Il fotovoltaico in condominio rappresenta una delle soluzioni più interessanti per accelerare la diffusione dell’energia solare nelle aree urbane. La crescente attenzione verso l’autoconsumo collettivo e le comunità energetiche ha reso questa configurazione ancora più strategica nel 2026. Tuttavia, prima di avviare un progetto, è fondamentale conoscere regole, benefici economici e incentivi disponibili.
Per amministratori di condominio, installatori e progettisti, comprendere il quadro normativo aggiornato è il primo passo per proporre soluzioni efficaci e sostenibili.
Regole per installare un impianto fotovoltaico in condominio
L’installazione di un impianto fotovoltaico su un edificio condominiale può avvenire in due modalità principali:
- Impianto per le parti comuni (ascensore, illuminazione scale, pompe, ecc.)
- Impianto per autoconsumo collettivo, con ripartizione dell’energia tra i condomini
Dal punto di vista normativo, l’assemblea condominiale può deliberare l’installazione con le maggioranze previste dall’articolo 1120 del Codice Civile, relative alle innovazioni per il miglioramento energetico dell’edificio.
Un singolo condomino può inoltre installare un impianto ad uso esclusivo, purché non venga compromessa la stabilità, la sicurezza o il decoro architettonico dell’edificio.
Autoconsumo collettivo: come funziona
L’autoconsumo collettivo consente ai condomini di condividere l’energia prodotta da un impianto installato sulle parti comuni. L’energia viene virtualmente ripartita tra i partecipanti, riducendo i consumi prelevati dalla rete e generando un beneficio economico diretto in bolletta.
Nel 2026, questo modello è pienamente integrato con il sistema delle Comunità Energetiche Rinnovabili (CER), purché l’edificio rientri nella stessa cabina primaria.

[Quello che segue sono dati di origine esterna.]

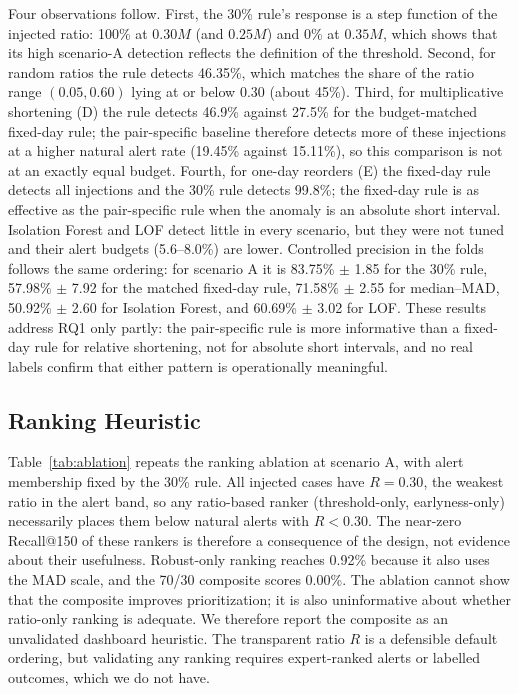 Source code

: \documentclass[conference]{IEEEtran}
\begin{document}
Four observations follow. First, the 30\% rule's response is a step function of the injected ratio: 100\% at $0.30M$ (and $0.25M$) and 0\% at $0.35M$, which shows that its high scenario-A detection reflects the definition of the threshold. Second, for random ratios the rule detects 46.35\%, which matches the share of the ratio range $(0.05,0.60)$ lying at or below 0.30 (about 45\%). Third, for multiplicative shortening (D) the rule detects 46.9\% against 27.5\% for the budget-matched fixed-day rule; the pair-specific baseline therefore detects more of these injections at a higher natural alert rate (19.45\% against 15.11\%), so this comparison is not at an exactly equal budget. Fourth, for one-day reorders (E) the fixed-day rule detects all injections and the 30\% rule detects 99.8\%; the fixed-day rule is as effective as the pair-specific rule when the anomaly is an absolute short interval. Isolation Forest and LOF detect little in every scenario, but they were not tuned and their alert budgets (5.6--8.0\%) are lower. Controlled precision in the folds follows the same ordering: for scenario A it is 83.75\% $\pm$ 1.85 for the 30\% rule, 57.98\% $\pm$ 7.92 for the matched fixed-day rule, 71.58\% $\pm$ 2.55 for median--MAD, 50.92\% $\pm$ 2.60 for Isolation Forest, and 60.69\% $\pm$ 3.02 for LOF. These results address RQ1 only partly: the pair-specific rule is more informative than a fixed-day rule for relative shortening, not for absolute short intervals, and no real labels confirm that either pattern is operationally meaningful.

\subsection{Ranking Heuristic}\label{sec:ranking}
Table~\ref{tab:ablation} repeats the ranking ablation at scenario A, with alert membership fixed by the 30\% rule. All injected cases have $R=0.30$, the weakest ratio in the alert band, so any ratio-based ranker (threshold-only, earlyness-only) necessarily places them below natural alerts with $R<0.30$. The near-zero Recall@150 of these rankers is therefore a consequence of the design, not evidence about their usefulness. Robust-only ranking reaches 0.92\% because it also uses the MAD scale, and the 70/30 composite scores 0.00\%. The ablation cannot show that the composite improves prioritization; it is also uninformative about whether ratio-only ranking is adequate. We therefore report the composite as an unvalidated dashboard heuristic. The transparent ratio $R$ is a defensible default ordering, but validating any ranking requires expert-ranked alerts or labelled outcomes, which we do not have.
\end{document}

L’incentivo viene riconosciuto sull’energia condivisa, premiando la quota autoconsumata.
Incentivi disponibili nel 2026
Tra gli incentivi attivi per il fotovoltaico in condominio troviamo:
- Detrazione fiscale del 50% per interventi di ristrutturazione edilizia, applicabile all’impianto fotovoltaico e ai sistemi di accumulo
- Tariffa incentivante CER, riconosciuta sull’energia condivisa all’interno della configurazione di autoconsumo
- Eventuali bandi regionali o comunali dedicati alla riqualificazione energetica urbana
La scelta dell’incentivo dipende dalla tipologia di intervento, dal numero di condomini aderenti e dalle caratteristiche tecniche dell’impianto.
Vantaggi economici e ambientali
I benefici del fotovoltaico in condominio sono molteplici:
- Riduzione dei costi energetici per le parti comuni
- Abbattimento della spesa elettrica per i singoli condomini aderenti
- Incremento del valore dell’immobile
- Riduzione delle emissioni di CO₂
- Maggiore autonomia energetica
Inoltre, l’installazione di sistemi di accumulo può aumentare la quota di autoconsumo e migliorare la stabilità dell’impianto, specialmente in presenza di consumi serali.
Criticità da valutare
Nonostante i vantaggi, è importante considerare alcuni aspetti tecnici e gestionali:
- Ripartizione chiara dei costi e dei benefici
- Definizione di un regolamento interno per la gestione dell’impianto
- Verifica della compatibilità strutturale del tetto
- Analisi della producibilità e dei profili di consumo
Un progetto ben strutturato, supportato da uno studio di fattibilità dettagliato, riduce il rischio di conflitti tra condomini e massimizza il ritorno economico.
Il fotovoltaico in condominio è oggi una soluzione concreta e incentivata, capace di generare benefici economici, ambientali e sociali. Con il supporto delle normative aggiornate e degli incentivi attivi nel 2026, rappresenta un’opportunità strategica per accelerare la transizione energetica nelle città.